Ever since the James Bay and Northern Quebec Agreement was forced on the James Bay Crees in the mid-1970s, it cannot be said that they have been treated generously by Canadian governments, provincial or federal.
As that deal was being signed, the $16 billion James Bay Hydro Project was already being built in the centre of their traditional hunting territories. They had no alternative – sign, and get some money, or refuse to sign, get nothing and be overwhelmed by Western technology and culture.
So, reluctantly, they signed. For the next quarter of a century, the two governments dragged their heels even on implementing the deal they had forced on the Cree. Some parts were simply ignored.

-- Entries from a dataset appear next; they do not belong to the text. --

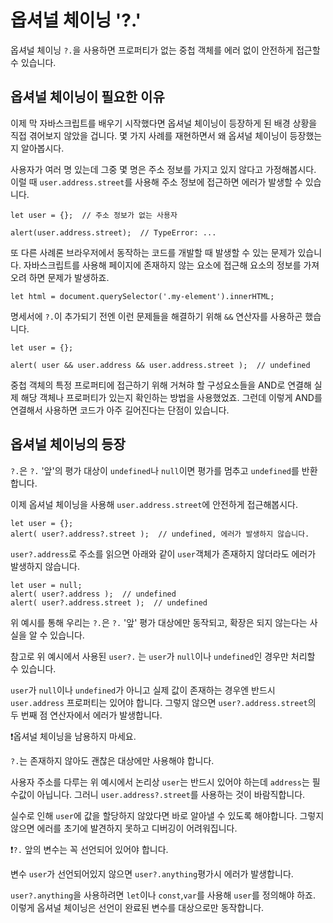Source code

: # 옵셔널 체이닝 '?.'
옵셔널 체이닝 `?.`을 사용하면 프로퍼티가 없는 중첩 객체를 에러 없이 안전하게 접근할 수 있습니다.
   

## 옵셔널 체이닝이 필요한 이유
이제 막 자바스크립트를 배우기 시작했다면 옵셔널 체이닝이 등장하게 된 배경 상황을 직접 겪어보지 않았을 겁니다. 몇 가지 사례를 재현하면서 왜 옵셔널 체이닝이 등장했는지 알아봅시다.   
   
사용자가 여러 명 있는데 그중 몇 명은 주소 정보를 가지고 있지 않다고 가정해봅시다. 이럴 때 `user.address.street`를 사용해 주소 정보에 접근하면 에러가 발생할 수 있습니다.
```
let user = {};  // 주소 정보가 없는 사용자

alert(user.address.street);  // TypeError: ...
```
또 다른 사례론 브라우저에서 동작하는 코드를 개발할 때 발생할 수 있는 문제가 있습니다. 자바스크립트를 사용해 페이지에 존재하지 않는 요소에 접근해 요소의 정보를 가져오려 하면 문제가 발생하죠.
```
let html = document.querySelector('.my-element').innerHTML;
```
명세서에 `?.`이 추가되기 전엔 이런 문제들을 해결하기 위해 `&&` 연산자를 사용하곤 했습니다.
```
let user = {};

alert( user && user.address && user.address.street );  // undefined
```
중첩 객체의 특정 프로퍼티에 접근하기 위해 거쳐햐 할 구성요소들을 AND로 연결해 실제 해당 객체나 프로퍼티가 있는지 확인하는 방법을 사용했었죠. 그런데 이렇게 AND를 연결해서 사용하면 코드가 아주 길어진다는 단점이 있습니다.   


## 옵셔널 체이닝의 등장
`?.`은 `?.` '앞'의 평가 대상이 `undefined`나 `null`이면 평가를 멈추고 `undefined`를 반환합니다.   
   
이제 옵셔널 체이닝을 사용해 `user.address.street`에 안전하게 접근해봅시다.
```
let user = {};
alert( user?.address?.street );  // undefined, 에러가 발생하지 않습니다.
```
`user?.address`로 주소를 읽으면 아래와 같이 `user`객체가 존재하지 않더라도 에러가 발생하지 않습니다.
```
let user = null;
alert( user?.address );  // undefined
alert( user?.address.street );  // undefined
```
위 예시를 통해 우리는 `?.`은 `?.` '앞' 평가 대상에만 동작되고, 확장은 되지 않는다는 사실을 알 수 있습니다.   
   
참고로 위 예시에서 사용된 `user?.` 는 `user`가 `null`이나 `undefined`인 경우만 처리할 수 있습니다.   
   
`user`가 `null`이나 `undefined`가 아니고 실제 값이 존재하는 경우엔 반드시 `user.address` 프로퍼티는 있어야 합니다. 그렇지 않으면 `user?.address.street`의 두 번째 점 연산자에서 에러가 발생합니다.   
   
❗옵셔널 체이닝을 남용하지 마세요.   
   
`?.`는 존재하지 않아도 괜찮은 대상에만 사용해야 합니다.   
   
사용자 주소를 다루는 위 예시에서 논리상 `user`는 반드시 있어야 하는데 `address`는 필수값이 아닙니다. 그러니 `user.address?.street`를 사용하는 것이 바람직합니다.   
   
실수로 인해 `user`에 값을 할당하지 않았다면 바로 알아낼 수 있도록 해야합니다. 그렇지 않으면 에러를 초기에 발견하지 못하고 디버깅이 어려워집니다.   
   
❗`?.` 앞의 변수는 꼭 선언되어 있어야 합니다.   
   
변수 `user`가 선언되어있지 않으면 `user?.anything`평가시 에러가 발생합니다.   
   
`user?.anything`을 사용하려면 `let`이나 `const`,`var`를 사용해 `user`를 정의해야 하죠. 이렇게 옵셔널 체이닝은 선언이 완료된 변수를 대상으로만 동작합니다.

The Crees were supposed to have priority in employment in their territory; they were supposed to have priority in the setting up of tourist camps; they were supposed to have priority over disposition of the hunting animals they had always depended on for food. To obtain any of these things, they had to go to court, repeatedly. But even if they won their case, as they usually did, measures were then taken to ensure that they lost.
The most egregious example of government bad faith came at the turn of the century. The Crees, tired of their hunting territories being clear cut by outside forest companies, obtained a court injunction from Judge Jean-Jacques Croteau, who declared the Quebec forest management regime to be unconstitutional in that it ignored the legally entrenched rights of the Crees. He ordered Quebec to rewrite its forest management process within six months.
The Quebec government, with the support of the companies, moved that Judge Croteau should be removed from the case. This obligingly happened, and the substitute judge found resoundingly for the government.
Such naked manipulation of the legal process had possibly never before happened in Canada. But it seems to have been the straw that broke the camel’s back. Within five years the Crees caved in to pressure to develop the (until then) sacred Rupert River.
This deal was designed to enable the Crees themselves to undertake the many provisions of the James Bay and Northern Quebec Agreement that the government had simply not bothered to implement! Such is the trustworthiness of any deal signed by Canadian governments with Aboriginal people.
Now comes the news that the Crees have agreed to a deal with the federal government, which will pay them $ 1.4 billion over 20 years, “to build up public health and security services, improve the Cree judicial system and develop the northern regional economy.”
Of course, it is entirely up to the Crees to determine the course they follow. When the JBNQA was signed, it was obvious to many of us that the major impact would be the monetarization of the Cree economy.
The outside world had decided that they could not wait to get their hands on the riches in Cree territory. So today the grandchildren of the last generation of remarkable Cree-speaking hunters and trappers are living in posh new houses, running businesses, and are wired with every fancy technological contrivance known to man. For almost quarter of a century, outside powers have been taking an estimated $5 billion worth of timber and electricity out of the Cree lands in return for a pittance.
There could, I suppose, have been a chance for their traditional culture, their remarkable knowledge of the biology of animals and of the bush, to have been used as the basis for a way of life different from that of the rest of Canada. One that is economically viable, culturally rewarding, and a model for relationships between Western technology and a hunting culture.
We did not ever consider that, except in the hunting and trapping provisions of the original Agreement, which, admittedly, allowed hunters to continue in the bush while technology was raging all around them. To that extent, one has to say a great opportunity has been lost.